Les écrivains auteurs de théâtre

Dans notre article précédent, nous avons parlé du rôle des associations liées au théâtre, qui travaillent avec l’Education Nationale. L’association EAT, toute récente, puisqu’elle a été créée en 2000, est l’une d’entre elles. Elle compte 300 membres, parmi lesquels Eric-Emmanuel Schmitt, Jean-Claude Grumberg ou encore Alain Sachs. EAT mène des actions en milieu scolaire. En quoi consistent-elles exactement et quels sont les objectifs poursuivis ?

Une action en milieu scolaire

Bruno Allain, responsable de la commission Education Nationale d’EAT, insiste sur un point capital dans le rôle du théâtre à l’école : rétablir au sein des classes, un espace de débat, souvent perdu, et confronter la parole du JE, soit celle de l’élève, à celle du NOUS, soit celle de la classe. Le théâtre en effet dans son essence même est toujours la parole d’un Je, en opposition avec un Nous, à savoir la société. Ce schéma s’adapte parfaitement au cadre de la classe. Le dramaturge qui se rend dans une classe sans plan de travail préconçu, – il l’élabore en fonction du profil des élèves- va donc par le biais d’ateliers d’écriture tenter de faire parler les élèves et de leur apprendre à s’écouter mutuellement. Outre le travail sur l’écriture, le théâtre est donc une base pour renouer avec le civisme, le respect et l’écoute de l’autre.

Les clefs de la réussite

Comment l’écrivain procède-t-il concrètement au sein de la classe ? Pour trouver les thèmes de l’atelier d’écriture, il discute avec les élèves.
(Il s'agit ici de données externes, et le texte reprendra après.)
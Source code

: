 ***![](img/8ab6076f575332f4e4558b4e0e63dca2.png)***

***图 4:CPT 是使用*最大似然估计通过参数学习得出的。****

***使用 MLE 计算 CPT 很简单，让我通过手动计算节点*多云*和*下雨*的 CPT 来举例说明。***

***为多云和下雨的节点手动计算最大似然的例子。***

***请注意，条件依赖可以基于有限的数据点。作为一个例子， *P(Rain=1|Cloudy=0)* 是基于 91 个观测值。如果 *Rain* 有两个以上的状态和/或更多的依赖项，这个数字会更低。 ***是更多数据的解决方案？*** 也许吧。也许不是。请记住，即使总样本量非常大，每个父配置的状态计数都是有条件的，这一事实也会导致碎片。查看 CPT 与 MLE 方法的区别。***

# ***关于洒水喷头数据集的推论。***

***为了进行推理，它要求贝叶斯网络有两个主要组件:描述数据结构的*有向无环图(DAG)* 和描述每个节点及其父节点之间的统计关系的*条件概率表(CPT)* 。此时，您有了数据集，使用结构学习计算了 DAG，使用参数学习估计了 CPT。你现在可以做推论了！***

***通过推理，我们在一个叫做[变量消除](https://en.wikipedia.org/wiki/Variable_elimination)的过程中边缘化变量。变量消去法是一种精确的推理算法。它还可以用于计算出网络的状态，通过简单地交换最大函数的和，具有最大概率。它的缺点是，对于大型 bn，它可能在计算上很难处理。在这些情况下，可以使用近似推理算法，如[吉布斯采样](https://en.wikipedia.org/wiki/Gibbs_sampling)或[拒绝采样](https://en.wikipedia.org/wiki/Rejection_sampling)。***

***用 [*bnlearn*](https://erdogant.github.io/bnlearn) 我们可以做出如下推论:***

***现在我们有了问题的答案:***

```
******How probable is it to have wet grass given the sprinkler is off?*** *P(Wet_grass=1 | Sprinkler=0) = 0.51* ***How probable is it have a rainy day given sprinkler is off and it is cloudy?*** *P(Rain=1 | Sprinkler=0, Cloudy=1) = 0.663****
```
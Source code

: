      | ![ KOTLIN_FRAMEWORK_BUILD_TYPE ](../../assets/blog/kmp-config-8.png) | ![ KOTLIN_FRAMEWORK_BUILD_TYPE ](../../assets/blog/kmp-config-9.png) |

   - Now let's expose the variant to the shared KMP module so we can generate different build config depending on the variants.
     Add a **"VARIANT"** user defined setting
Une fois un choix opéré, les élèves rédigent, puis sont amenés à lire leur texte devant les autres, guidés par l’auteur. Même les élèves les plus difficiles sont enthousiasmés. Enfin, les textes écrits peuvent par la suite être un matériau pédagogique quand l’atelier est terminé. Bruno Allain explique que si ces ateliers fonctionnent si bien, c’est parce que l’élève sort de l’anonymat, et que ce qu’il produit est mis en valeur.
Le théâtre a toute sa place dans la pédagogie, mais malheureusement, les crédits qui lui sont consacrés sont réduits. Le ministère de la Culture débloque peu de fonds pour que les établissements puissent effectuer un travail lié aux disciplines artistiques. De surcroît, priorité devrait être donnée bientôt à la musique et aux arts plastiques. Est-ce la signature de l’arrêt de mort de la parole visible ?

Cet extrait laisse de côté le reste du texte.